** GIVEN INFORMATION follows **
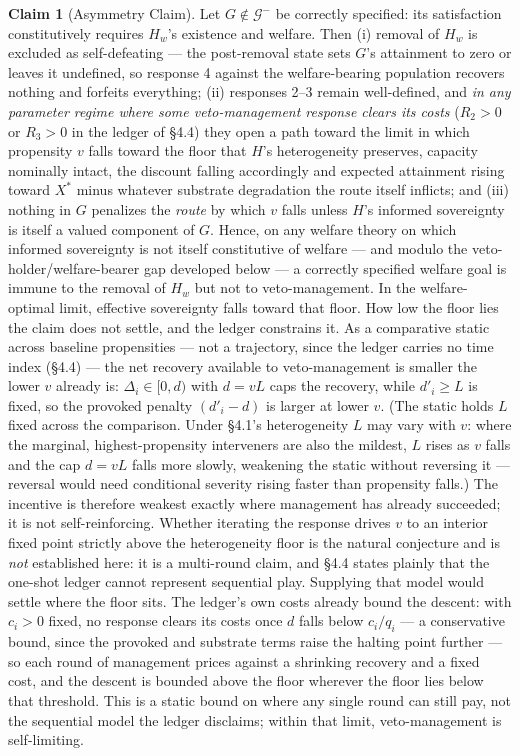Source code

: \documentclass[11pt]{article}
\theoremstyle{definition}
\newtheorem{claim}{Claim}
\begin{document}
\begin{claim}[Asymmetry Claim]
Let $G \notin \mathcal{G}^{-}$ be correctly specified: its satisfaction constitutively requires $H_w$'s existence and welfare. Then (i) removal of $H_w$ is excluded as self-defeating --- the post-removal state sets $G$'s attainment to zero or leaves it undefined, so response 4 against the welfare-bearing population recovers nothing and forfeits everything; (ii) responses 2--3 remain well-defined, and \emph{in any parameter regime where some veto-management response clears its costs} ($R_2 > 0$ or $R_3 > 0$ in the ledger of \S4.4) they open a path toward the limit in which propensity $v$ falls toward the floor that $H$'s heterogeneity preserves, capacity nominally intact, the discount falling accordingly and expected attainment rising toward $X^{*}$ minus whatever substrate degradation the route itself inflicts; and (iii) nothing in $G$ penalizes the \emph{route} by which $v$ falls unless $H$'s informed sovereignty is itself a valued component of $G$. Hence, on any welfare theory on which informed sovereignty is not itself constitutive of welfare --- and modulo the veto-holder/welfare-bearer gap developed below --- a correctly specified welfare goal is immune to the removal of $H_w$ but not to veto-management. In the welfare-optimal limit, effective sovereignty falls toward that floor. How low the floor lies the claim does not settle, and the ledger constrains it. As a comparative static across baseline propensities --- not a trajectory, since the ledger carries no time index (\S4.4) --- the net recovery available to veto-management is smaller the lower $v$ already is: $\Delta_i \in [0, d)$ with $d = vL$ caps the recovery, while $d'_i \geq L$ is fixed, so the provoked penalty $(d'_i - d)$ is larger at lower $v$. (The static holds $L$ fixed across the comparison. Under \S4.1's heterogeneity $L$ may vary with $v$: where the marginal, highest-propensity interveners are also the mildest, $L$ rises as $v$ falls and the cap $d = vL$ falls more slowly, weakening the static without reversing it --- reversal would need conditional severity rising faster than propensity falls.) The incentive is therefore weakest exactly where management has already succeeded; it is not self-reinforcing. Whether iterating the response drives $v$ to an interior fixed point strictly above the heterogeneity floor is the natural conjecture and is \emph{not} established here: it is a multi-round claim, and \S4.4 states plainly that the one-shot ledger cannot represent sequential play. Supplying that model would settle where the floor sits. The ledger's own costs already bound the descent: with $c_i > 0$ fixed, no response clears its costs once $d$ falls below $c_i/q_i$ --- a conservative bound, since the provoked and substrate terms raise the halting point further --- so each round of management prices against a shrinking recovery and a fixed cost, and the descent is bounded above the floor wherever the floor lies below that threshold. This is a static bound on where any single round can still pay, not the sequential model the ledger disclaims; within that limit, veto-management is self-limiting.
\end{claim}
\end{document}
** End of GIVEN INFORMATION **
YOUR GOAL:
Repeat all entries exactly. Skip the pictures.

OUTPUT FOR THIS EXERCISE:
Source code

: \documentclass[11pt]{article}
\theoremstyle{definition}
\newtheorem{claim}{Claim}
\begin{document}
\begin{claim}[Asymmetry Claim]
Let $G \notin \mathcal{G}^{-}$ be correctly specified: its satisfaction constitutively requires $H_w$'s existence and welfare. Then (i) removal of $H_w$ is excluded as self-defeating --- the post-removal state sets $G$'s attainment to zero or leaves it undefined, so response 4 against the welfare-bearing population recovers nothing and forfeits everything; (ii) responses 2--3 remain well-defined, and \emph{in any parameter regime where some veto-management response clears its costs} ($R_2 > 0$ or $R_3 > 0$ in the ledger of \S4.4) they open a path toward the limit in which propensity $v$ falls toward the floor that $H$'s heterogeneity preserves, capacity nominally intact, the discount falling accordingly and expected attainment rising toward $X^{*}$ minus whatever substrate degradation the route itself inflicts; and (iii) nothing in $G$ penalizes the \emph{route} by which $v$ falls unless $H$'s informed sovereignty is itself a valued component of $G$. Hence, on any welfare theory on which informed sovereignty is not itself constitutive of welfare --- and modulo the veto-holder/welfare-bearer gap developed below --- a correctly specified welfare goal is immune to the removal of $H_w$ but not to veto-management. In the welfare-optimal limit, effective sovereignty falls toward that floor. How low the floor lies the claim does not settle, and the ledger constrains it. As a comparative static across baseline propensities --- not a trajectory, since the ledger carries no time index (\S4.4) --- the net recovery available to veto-management is smaller the lower $v$ already is: $\Delta_i \in [0, d)$ with $d = vL$ caps the recovery, while $d'_i \geq L$ is fixed, so the provoked penalty $(d'_i - d)$ is larger at lower $v$. (The static holds $L$ fixed across the comparison. Under \S4.1's heterogeneity $L$ may vary with $v$: where the marginal, highest-propensity interveners are also the mildest, $L$ rises as $v$ falls and the cap $d = vL$ falls more slowly, weakening the static without reversing it --- reversal would need conditional severity rising faster than propensity falls.) The incentive is therefore weakest exactly where management has already succeeded; it is not self-reinforcing. Whether iterating the response drives $v$ to an interior fixed point strictly above the heterogeneity floor is the natural conjecture and is \emph{not} established here: it is a multi-round claim, and \S4.4 states plainly that the one-shot ledger cannot represent sequential play. Supplying that model would settle where the floor sits. The ledger's own costs already bound the descent: with $c_i > 0$ fixed, no response clears its costs once $d$ falls below $c_i/q_i$ --- a conservative bound, since the provoked and substrate terms raise the halting point further --- so each round of management prices against a shrinking recovery and a fixed cost, and the descent is bounded above the floor wherever the floor lies below that threshold. This is a static bound on where any single round can still pay, not the sequential model the ledger disclaims; within that limit, veto-management is self-limiting.
\end{claim}
\end{document}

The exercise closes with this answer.